Elements Creative Masking


Creative Masking

Before you proceed with this creative masking tutorial, you might like to check out your understanding of layers. The blending mode and opacity values change the way in which the pixels in the upper layer control the pixels in the lower layer.

In a similar fashion, masks change the way in which the pixels in the upper layer control the visibility of the pixels in the lower layer.

In this tutorial, we'll look at
  • What is a mask, exactly?
  • Different ways of making a mask.
  • How to use a mask.
  • Saving a mask to use later.
  • Other uses for the masks you might have saved.
I’ll be using Adobe Photoshop Elements 11 with the plugin Elements XXL 2.5 from The Plugin Site (http://www.thepluginsite.com/products/elementsxxl/).

This plugin is fabulous and it allows you to access the powerful parts of the program which Adobe has to have in  place for the software to run but they’ve not given you the dialogue boxes to access them. Some other powerful stuff in there too. It’s worth a look to unleash the potential of Elements. We’ll not need it for the basic stuff in this tutorial. If you own Adobe Photoshop Elements 8 or older,

Elements XXL will allow you to access many aspects of layering and masking which are discussed in this tutorial.

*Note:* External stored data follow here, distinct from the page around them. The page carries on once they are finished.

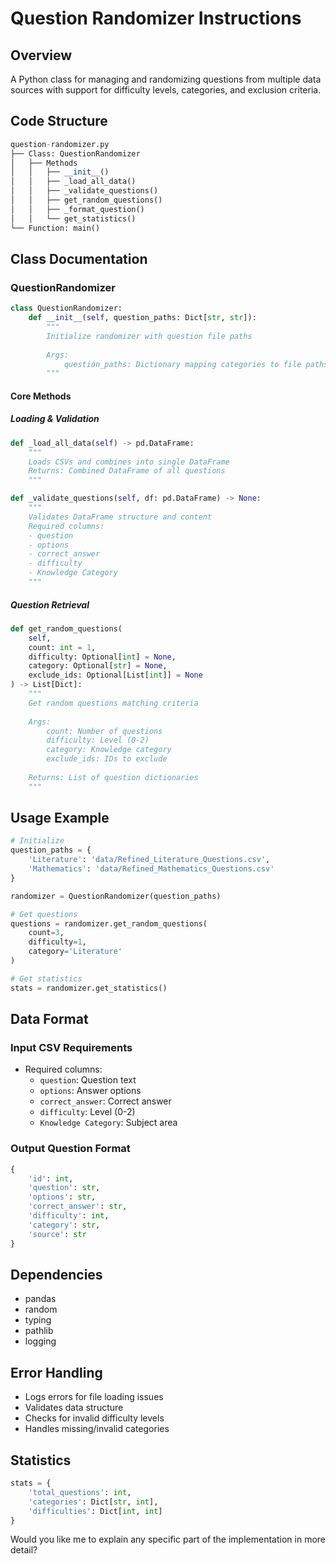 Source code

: # Question Randomizer Instructions

## Overview

A Python class for managing and randomizing questions from multiple data sources with support for difficulty levels, categories, and exclusion criteria.

## Code Structure

```python
question-randomizer.py
├── Class: QuestionRandomizer
│   ├── Methods
│   │   ├── __init__()
│   │   ├── _load_all_data()
│   │   ├── _validate_questions()
│   │   ├── get_random_questions()
│   │   ├── _format_question()
│   │   └── get_statistics()
└── Function: main()
```

## Class Documentation

### QuestionRandomizer

```python
class QuestionRandomizer:
    def __init__(self, question_paths: Dict[str, str]):
        """
        Initialize randomizer with question file paths
        
        Args:
            question_paths: Dictionary mapping categories to file paths
        """
```

#### Core Methods

##### Loading & Validation

```python
def _load_all_data(self) -> pd.DataFrame:
    """
    Loads CSVs and combines into single DataFrame
    Returns: Combined DataFrame of all questions
    """

def _validate_questions(self, df: pd.DataFrame) -> None:
    """
    Validates DataFrame structure and content
    Required columns: 
    - question
    - options 
    - correct_answer
    - difficulty
    - Knowledge Category
    """
```

##### Question Retrieval

```python
def get_random_questions(
    self,
    count: int = 1,
    difficulty: Optional[int] = None,
    category: Optional[str] = None,
    exclude_ids: Optional[List[int]] = None
) -> List[Dict]:
    """
    Get random questions matching criteria
    
    Args:
        count: Number of questions
        difficulty: Level (0-2)
        category: Knowledge category
        exclude_ids: IDs to exclude
        
    Returns: List of question dictionaries
    """
```

## Usage Example

```python
# Initialize
question_paths = {
    'Literature': 'data/Refined_Literature_Questions.csv',
    'Mathematics': 'data/Refined_Mathematics_Questions.csv'
}

randomizer = QuestionRandomizer(question_paths)

# Get questions
questions = randomizer.get_random_questions(
    count=3,
    difficulty=1,
    category='Literature'
)

# Get statistics
stats = randomizer.get_statistics()
```

## Data Format

### Input CSV Requirements

- Required columns:
  - `question`: Question text
  - `options`: Answer options
  - `correct_answer`: Correct answer
  - `difficulty`: Level (0-2)
  - `Knowledge Category`: Subject area

### Output Question Format

```python
{
    'id': int,
    'question': str,
    'options': str,
    'correct_answer': str,
    'difficulty': int,
    'category': str,
    'source': str
}
```

## Dependencies

- pandas
- random
- typing
- pathlib
- logging

## Error Handling

- Logs errors for file loading issues
- Validates data structure
- Checks for invalid difficulty levels
- Handles missing/invalid categories

## Statistics

```python
stats = {
    'total_questions': int,
    'categories': Dict[str, int],
    'difficulties': Dict[int, int]
}
```

Would you like me to explain any specific part of the implementation in more detail?
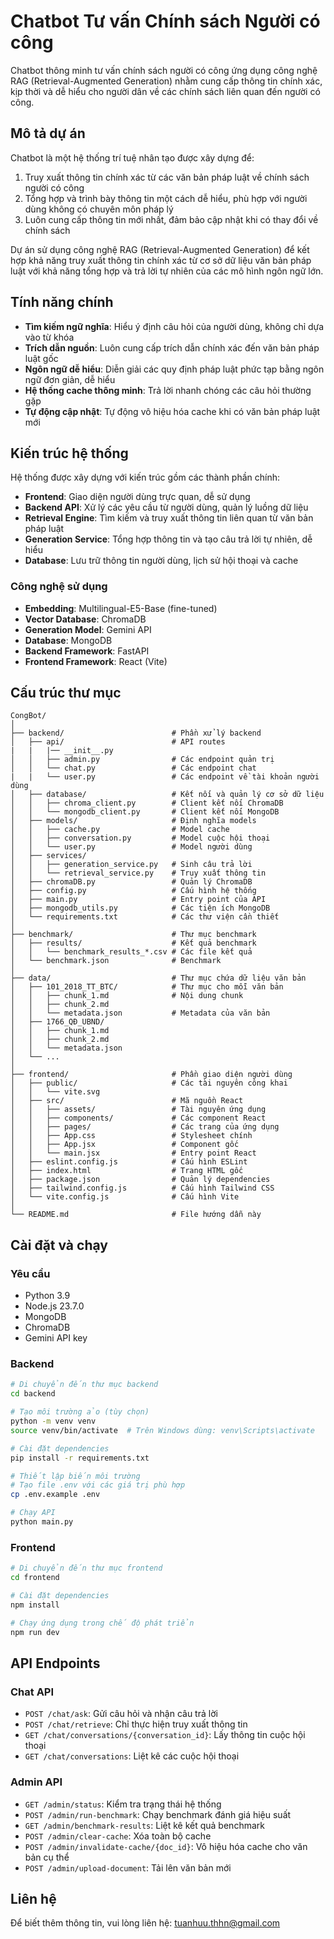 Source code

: # Chatbot Tư vấn Chính sách Người có công

Chatbot thông minh tư vấn chính sách người có công ứng dụng công nghệ RAG (Retrieval-Augmented Generation) nhằm cung cấp thông tin chính xác, kịp thời và dễ hiểu cho người dân về các chính sách liên quan đến người có công.

## Mô tả dự án

Chatbot là một hệ thống trí tuệ nhân tạo được xây dựng để:

1. Truy xuất thông tin chính xác từ các văn bản pháp luật về chính sách người có công
2. Tổng hợp và trình bày thông tin một cách dễ hiểu, phù hợp với người dùng không có chuyên môn pháp lý
3. Luôn cung cấp thông tin mới nhất, đảm bảo cập nhật khi có thay đổi về chính sách

Dự án sử dụng công nghệ RAG (Retrieval-Augmented Generation) để kết hợp khả năng truy xuất thông tin chính xác từ cơ sở dữ liệu văn bản pháp luật với khả năng tổng hợp và trả lời tự nhiên của các mô hình ngôn ngữ lớn.

## Tính năng chính

- **Tìm kiếm ngữ nghĩa**: Hiểu ý định câu hỏi của người dùng, không chỉ dựa vào từ khóa
- **Trích dẫn nguồn**: Luôn cung cấp trích dẫn chính xác đến văn bản pháp luật gốc
- **Ngôn ngữ dễ hiểu**: Diễn giải các quy định pháp luật phức tạp bằng ngôn ngữ đơn giản, dễ hiểu
- **Hệ thống cache thông minh**: Trả lời nhanh chóng các câu hỏi thường gặp
- **Tự động cập nhật**: Tự động vô hiệu hóa cache khi có văn bản pháp luật mới

## Kiến trúc hệ thống

Hệ thống được xây dựng với kiến trúc gồm các thành phần chính:

- **Frontend**: Giao diện người dùng trực quan, dễ sử dụng
- **Backend API**: Xử lý các yêu cầu từ người dùng, quản lý luồng dữ liệu
- **Retrieval Engine**: Tìm kiếm và truy xuất thông tin liên quan từ văn bản pháp luật
- **Generation Service**: Tổng hợp thông tin và tạo câu trả lời tự nhiên, dễ hiểu
- **Database**: Lưu trữ thông tin người dùng, lịch sử hội thoại và cache

### Công nghệ sử dụng

- **Embedding**: Multilingual-E5-Base (fine-tuned)
- **Vector Database**: ChromaDB
- **Generation Model**: Gemini API
- **Database**: MongoDB
- **Backend Framework**: FastAPI
- **Frontend Framework**: React (Vite)

## Cấu trúc thư mục

```
CongBot/
│
├── backend/                        # Phần xử lý backend
│   ├── api/                        # API routes
|   |   |── __init__.py
│   │   ├── admin.py                # Các endpoint quản trị
│   │   └── chat.py                 # Các endpoint chat
|   |   └── user.py                 # Các endpoint về tài khoản người dùng
│   ├── database/                   # Kết nối và quản lý cơ sở dữ liệu
│   │   ├── chroma_client.py        # Client kết nối ChromaDB
│   │   └── mongodb_client.py       # Client kết nối MongoDB
│   ├── models/                     # Định nghĩa models
│   │   ├── cache.py                # Model cache
│   │   ├── conversation.py         # Model cuộc hội thoại
│   │   └── user.py                 # Model người dùng
│   ├── services/                   
│   │   ├── generation_service.py   # Sinh câu trả lời
│   │   └── retrieval_service.py    # Truy xuất thông tin
│   ├── chromaDB.py                 # Quản lý ChromaDB
│   ├── config.py                   # Cấu hình hệ thống
│   ├── main.py                     # Entry point của API
│   ├── mongodb_utils.py            # Các tiện ích MongoDB
│   └── requirements.txt            # Các thư viện cần thiết
│
├── benchmark/                      # Thư mục benchmark
│   ├── results/                    # Kết quả benchmark
│   │   └── benchmark_results_*.csv # Các file kết quả
│   └── benchmark.json              # Benchmark
│
├── data/                           # Thư mục chứa dữ liệu văn bản
│   ├── 101_2018_TT_BTC/            # Thư mục cho mỗi văn bản
│   │   ├── chunk_1.md              # Nội dung chunk
│   │   ├── chunk_2.md
│   │   └── metadata.json           # Metadata của văn bản
│   ├── 1766_QĐ_UBND/
│   │   ├── chunk_1.md
│   │   ├── chunk_2.md
│   │   └── metadata.json
│   └── ...
│
├── frontend/                       # Phần giao diện người dùng
│   ├── public/                     # Các tài nguyên công khai
│   │   └── vite.svg
│   ├── src/                        # Mã nguồn React
│   │   ├── assets/                 # Tài nguyên ứng dụng
│   │   ├── components/             # Các component React
│   │   ├── pages/                  # Các trang của ứng dụng
│   │   ├── App.css                 # Stylesheet chính
│   │   ├── App.jsx                 # Component gốc
│   │   └── main.jsx                # Entry point React
│   ├── eslint.config.js            # Cấu hình ESLint
│   ├── index.html                  # Trang HTML gốc
│   ├── package.json                # Quản lý dependencies
│   ├── tailwind.config.js          # Cấu hình Tailwind CSS
│   └── vite.config.js              # Cấu hình Vite
│
└── README.md                       # File hướng dẫn này
```

## Cài đặt và chạy

### Yêu cầu

- Python 3.9
- Node.js 23.7.0
- MongoDB
- ChromaDB
- Gemini API key

### Backend

```bash
# Di chuyển đến thư mục backend
cd backend

# Tạo môi trường ảo (tùy chọn)
python -m venv venv
source venv/bin/activate  # Trên Windows dùng: venv\Scripts\activate

# Cài đặt dependencies
pip install -r requirements.txt

# Thiết lập biến môi trường
# Tạo file .env với các giá trị phù hợp
cp .env.example .env

# Chạy API
python main.py
```

### Frontend

```bash
# Di chuyển đến thư mục frontend
cd frontend

# Cài đặt dependencies
npm install

# Chạy ứng dụng trong chế độ phát triển
npm run dev
```

## API Endpoints

### Chat API

- `POST /chat/ask`: Gửi câu hỏi và nhận câu trả lời
- `POST /chat/retrieve`: Chỉ thực hiện truy xuất thông tin
- `GET /chat/conversations/{conversation_id}`: Lấy thông tin cuộc hội thoại
- `GET /chat/conversations`: Liệt kê các cuộc hội thoại

### Admin API

- `GET /admin/status`: Kiểm tra trạng thái hệ thống
- `POST /admin/run-benchmark`: Chạy benchmark đánh giá hiệu suất
- `GET /admin/benchmark-results`: Liệt kê kết quả benchmark
- `POST /admin/clear-cache`: Xóa toàn bộ cache
- `POST /admin/invalidate-cache/{doc_id}`: Vô hiệu hóa cache cho văn bản cụ thể
- `POST /admin/upload-document`: Tải lên văn bản mới

## Liên hệ

Để biết thêm thông tin, vui lòng liên hệ: [tuanhuu.thhn@gmail.com](mailto:tuanhuu.thhn@gmail.com)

For this tutorial you'll need ...

  • Adobe Photoshop Elements 9 or later (or an earlier version with access to Elements XXL).
  • Some ready-made masks or something to make them from (details in the tutorial).
  • Opaque or semi-opaque items and a flatbed scanner are useful for mask creation.
  • You can use images with a bit of manipulation; there are sites offering ready-made masks.

A few images which are sympathetic to each other and you’d like to blend together

Imagination

What Is A Mask?


A mask is part of a layer and is made from black and white pixels only.  You append or add a mask to the layer on which it is to operate, just like you'd add an adjustment layer like you’d do in the Layer menu or through the layers dialogue buttons.  An adjustment layer always includes a layer mask.

When you add a mask to a layer the mask is white in colour

The white part of the mask prevents any image information from the bottom layer showing
through into the top layer and the black part of the mask (painted onto the white) allows image information to show through from the lower layer, hence the digital editing rule "white conceals and black reaveals".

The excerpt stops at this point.